Gar cited the 2014 Inter-Governmental Panel on Cimate Change report which concludes, "A large fraction of both terrestrial and freshwater species faces increased extinction risk under projected climate change during and beyond the 21st century, especially as climate change interacts with other stressors, such as habitat modification, over-exploitation, pollution, and invasive species (high confidence)."
Despite the immense challenges facing the planet on addressing climate change, David provided some hope. He talked about the scope of the global movement to fight climate change and emphasized how active and well-organized social movements and civil disobedience (even by a some number of people) can lead to fundamental change. He cited the civil rights movement in the U.S. as just one example.
Green Criminology and Green Crimes!
When the forum invited discussion on other solutions that could contribute to fighting climate change, I (as a criminologist) touched on the emergent field of "green criminology," which is concerned with harms against the environment and when such harms should be considered crimes.
One of green criminology's contribution to fighting the climate change crisis is that it lowers the threshold as to when an environmental harm becomes a "green crime. "
For example, the clear-cutting of forests for profit is currently considered an environmental harm. (Clear-cutting serves no purpose other than maximizing the revenues of logging companies). Given the importance of forests in acting as "sinks" to absorb carbon in the earth's atmosphere some believe that clear-cutting should be considered a green crime.
I argued at the meeting that the crisis we are facing at least requires amendments to the Canadian Environmental Protection Act that include the inclusion of new offences ("green crimes"), increased penalties for such offences (to punish and deter), and ensuring greater accountability of corporations responsible for green crimes (which would mean jail time and fines for executives and directors).
I concluded my little speech with the following pledge: If I am elected M.P., one of my priorities would be to examine how the Criminal Code of Canada can be amended to help lower greenhouse gas emissions (such as criminalizing certain environmental harms, such as fracking, clearcutting, oil spills, indiscriminate release of methane gases, etc.). I would also advocate that the natural environment and wildlife be designated as victims under the Criminal Code. In short, as an M.P. I would look seriously at introducing a bill that creates a whole new part of the Criminal Code dedicated to environmental crimes.

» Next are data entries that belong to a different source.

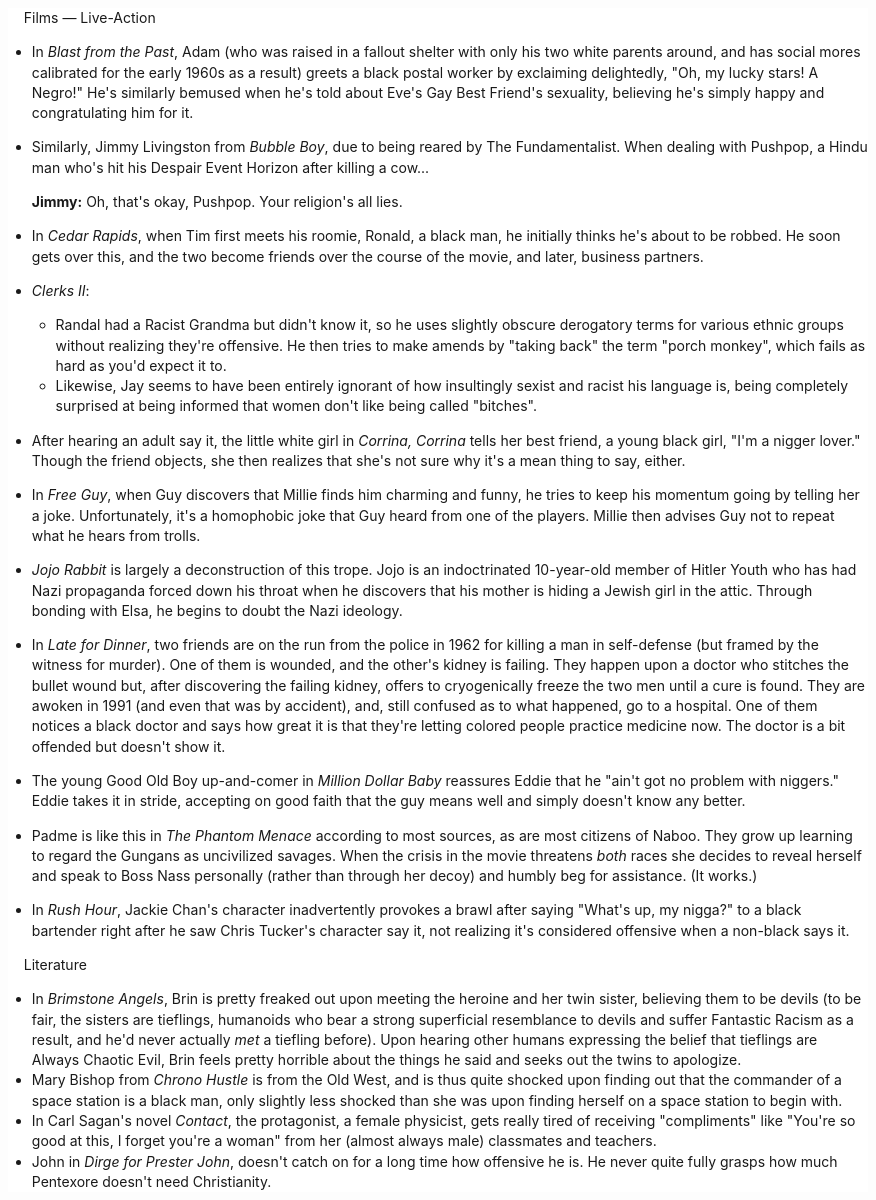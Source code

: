 
    Films — Live-Action 

-   In _Blast from the Past_, Adam (who was raised in a fallout shelter with only his two white parents around, and has social mores calibrated for the early 1960s as a result) greets a black postal worker by exclaiming delightedly, "Oh, my lucky stars! A Negro!" He's similarly bemused when he's told about Eve's Gay Best Friend's sexuality, believing he's simply happy and congratulating him for it.
-   Similarly, Jimmy Livingston from _Bubble Boy_, due to being reared by The Fundamentalist. When dealing with Pushpop, a Hindu man who's hit his Despair Event Horizon after killing a cow...
    
    **Jimmy:** Oh, that's okay, Pushpop. Your religion's all lies.
    
-   In _Cedar Rapids_, when Tim first meets his roomie, Ronald, a black man, he initially thinks he's about to be robbed. He soon gets over this, and the two become friends over the course of the movie, and later, business partners.
-   _Clerks II_:
    -   Randal had a Racist Grandma but didn't know it, so he uses slightly obscure derogatory terms for various ethnic groups without realizing they're offensive. He then tries to make amends by "taking back" the term "porch monkey", which fails as hard as you'd expect it to.
    -   Likewise, Jay seems to have been entirely ignorant of how insultingly sexist and racist his language is, being completely surprised at being informed that women don't like being called "bitches".
-   After hearing an adult say it, the little white girl in _Corrina, Corrina_ tells her best friend, a young black girl, "I'm a nigger lover." Though the friend objects, she then realizes that she's not sure why it's a mean thing to say, either.
-   In _Free Guy_, when Guy discovers that Millie finds him charming and funny, he tries to keep his momentum going by telling her a joke. Unfortunately, it's a homophobic joke that Guy heard from one of the players. Millie then advises Guy not to repeat what he hears from trolls.
-   _Jojo Rabbit_ is largely a deconstruction of this trope. Jojo is an indoctrinated 10-year-old member of Hitler Youth who has had Nazi propaganda forced down his throat when he discovers that his mother is hiding a Jewish girl in the attic. Through bonding with Elsa, he begins to doubt the Nazi ideology.
-   In _Late for Dinner_, two friends are on the run from the police in 1962 for killing a man in self-defense (but framed by the witness for murder). One of them is wounded, and the other's kidney is failing. They happen upon a doctor who stitches the bullet wound but, after discovering the failing kidney, offers to cryogenically freeze the two men until a cure is found. They are awoken in 1991 (and even that was by accident), and, still confused as to what happened, go to a hospital. One of them notices a black doctor and says how great it is that they're letting colored people practice medicine now. The doctor is a bit offended but doesn't show it.
-   The young Good Old Boy up-and-comer in _Million Dollar Baby_ reassures Eddie that he "ain't got no problem with niggers." Eddie takes it in stride, accepting on good faith that the guy means well and simply doesn't know any better.

-   Padme is like this in _The Phantom Menace_ according to most sources, as are most citizens of Naboo. They grow up learning to regard the Gungans as uncivilized savages. When the crisis in the movie threatens _both_ races she decides to reveal herself and speak to Boss Nass personally (rather than through her decoy) and humbly beg for assistance. (It works.)
-   In _Rush Hour_, Jackie Chan's character inadvertently provokes a brawl after saying "What's up, my nigga?" to a black bartender right after he saw Chris Tucker's character say it, not realizing it's considered offensive when a non-black says it.

    Literature 

-   In _Brimstone Angels_, Brin is pretty freaked out upon meeting the heroine and her twin sister, believing them to be devils (to be fair, the sisters are tieflings, humanoids who bear a strong superficial resemblance to devils and suffer Fantastic Racism as a result, and he'd never actually _met_ a tiefling before). Upon hearing other humans expressing the belief that tieflings are Always Chaotic Evil, Brin feels pretty horrible about the things he said and seeks out the twins to apologize.
-   Mary Bishop from _Chrono Hustle_ is from the Old West, and is thus quite shocked upon finding out that the commander of a space station is a black man, only slightly less shocked than she was upon finding herself on a space station to begin with.
-   In Carl Sagan's novel _Contact_, the protagonist, a female physicist, gets really tired of receiving "compliments" like "You're so good at this, I forget you're a woman" from her (almost always male) classmates and teachers.
-   John in _Dirge for Prester John_, doesn't catch on for a long time how offensive he is. He never quite fully grasps how much Pentexore doesn't need Christianity.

In addition to clear-cutting, other new offences would include fracking (and perhaps even the corporate extraction of water for bottling purposes). These offences would be enforced through stiff penalties with the goal of deterring harmful acts and practices.
I would even consider introducing legislation to amend the Criminal Code of Canada to create a new part dealing with crimes against the environment (and to bring the force of criminal laws to the fight against polluters).
The part would establish the environment and non-human species as potential victims of criminal offences.
In short, green criminology can contribute to the protection of the environment by advocating that certain environmental harms should be treated as offences against the Environmental Protection Act and even criminal offences.
Filling this void may be my unique contribution.
This is why you may see me increasingly using #greencrime in some of my social media postings.
More to come on this...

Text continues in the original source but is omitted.